- [BRIEF]: Work out how many lines below contain the word "https". Only the number is wanted.

- [RECORD EXTRACTS]:

= Beginning of Section =

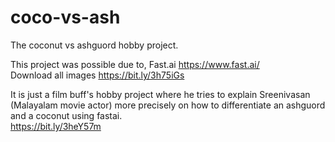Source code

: # coco-vs-ash
The coconut vs ashguord hobby project.  

This project was possible due to,
Fast.ai https://www.fast.ai/  
Download all images https://bit.ly/3h75iGs  

It is just a film buff's hobby project where he tries to explain Sreenivasan (Malayalam movie actor) more precisely on how to differentiate an ashguord and a coconut using fastai.  
https://bit.ly/3heY57m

= End of Section =

- [WRITTEN RESPONSE]: 3